Fedora safe/recovery mode
Brian Wheeler
bdwheele at indiana.edu
Mon Mar 5 13:34:24 UTC 2007
On Sun, 2007-03-04 at 10:01 -0500, Chuck Anderson wrote:
> On Sun, Mar 04, 2007 at 09:45:22AM -0500, Chuck Anderson wrote:
> > On Sun, Mar 04, 2007 at 03:00:05PM +0100, Enrico Scholz wrote:
> > > > tested this in fedora for some months, but last I checked, runlevel 1
> > > > dropped the user directly in a root shell.
> > > >
> > > > Runlevel 3 is at least as safe as runlevel 5 and could be used with no
> > > > security implications.
> > >
> > > As long as Grub and the BIOS are not protected with a password by
> > > default, we do not need to discuss this....
> >
> > Does grub have a "secure" flag you can put in a stanza to require grub
> > to prompt for a password? That would solve the security concern.
>
> Answering myself:
>
> -- Command: lock
> Prevent normal users from executing arbitrary menu entries.
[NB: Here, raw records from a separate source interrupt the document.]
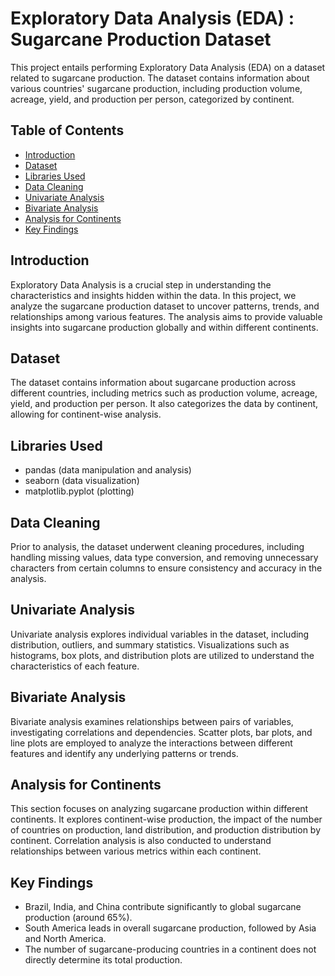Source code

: # Exploratory Data Analysis (EDA) : Sugarcane Production Dataset

This project entails performing Exploratory Data Analysis (EDA) on a dataset related to sugarcane production. The dataset contains information about various countries' sugarcane production, including production volume, acreage, yield, and production per person, categorized by continent.

## Table of Contents
- [Introduction](#introduction)
- [Dataset](#dataset)
- [Libraries Used](#libraries-used)
- [Data Cleaning](#data-cleaning)
- [Univariate Analysis](#univariate-analysis)
- [Bivariate Analysis](#bivariate-analysis)
- [Analysis for Continents](#analysis-for-continents)
- [Key Findings](#key-findings)

## Introduction
Exploratory Data Analysis is a crucial step in understanding the characteristics and insights hidden within the data. In this project, we analyze the sugarcane production dataset to uncover patterns, trends, and relationships among various features. The analysis aims to provide valuable insights into sugarcane production globally and within different continents.

## Dataset
The dataset contains information about sugarcane production across different countries, including metrics such as production volume, acreage, yield, and production per person. It also categorizes the data by continent, allowing for continent-wise analysis.

## Libraries Used
- pandas (data manipulation and analysis)
- seaborn (data visualization)
- matplotlib.pyplot (plotting)

## Data Cleaning
Prior to analysis, the dataset underwent cleaning procedures, including handling missing values, data type conversion, and removing unnecessary characters from certain columns to ensure consistency and accuracy in the analysis.

## Univariate Analysis
Univariate analysis explores individual variables in the dataset, including distribution, outliers, and summary statistics. Visualizations such as histograms, box plots, and distribution plots are utilized to understand the characteristics of each feature.

## Bivariate Analysis
Bivariate analysis examines relationships between pairs of variables, investigating correlations and dependencies. Scatter plots, bar plots, and line plots are employed to analyze the interactions between different features and identify any underlying patterns or trends.

## Analysis for Continents
This section focuses on analyzing sugarcane production within different continents. It explores continent-wise production, the impact of the number of countries on production, land distribution, and production distribution by continent. Correlation analysis is also conducted to understand relationships between various metrics within each continent.

## Key Findings
- Brazil, India, and China contribute significantly to global sugarcane production (around 65%).
- South America leads in overall sugarcane production, followed by Asia and North America.
- The number of sugarcane-producing countries in a continent does not directly determine its total production.
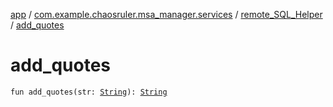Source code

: [app](../../index.md) / [com.example.chaosruler.msa_manager.services](../index.md) / [remote_SQL_Helper](index.md) / [add_quotes](.)

# add_quotes

`fun add_quotes(str: `[`String`](https://kotlinlang.org/api/latest/jvm/stdlib/kotlin/-string/index.html)`): `[`String`](https://kotlinlang.org/api/latest/jvm/stdlib/kotlin/-string/index.html)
You
> must use the command `password' if you really want this command to
> be useful (*note password::).
>
> This command is used in a menu, as shown in this example:
>
> title This entry is too dangerous to be executed by normal users
> lock
> root (hd0,a)
> kernel /no-security-os
>
> See also *Note Security::.
>
>
> under *Note Security*:
>
> Also, you can specify an optional argument to `password'. See this
> example:
>
> password PASSWORD /boot/grub/menu-admin.lst
>
> In this case, GRUB will load `/boot/grub/menu-admin.lst' as a
> configuration file when you enter the valid password.
>
What's the chances of a user remembering this password if they've
forgotten the root password? If its set to a default then everyone
knows it anyway and there's no used to having it in the first place...
The idea (elsewhere in this thread) of having a recovery root (which
would probably be a busybox based system) on /boot is a good one, but it
shouldn't have a password either, just a really "stern" warning not to
do something stupid like, say, remove shared libraries.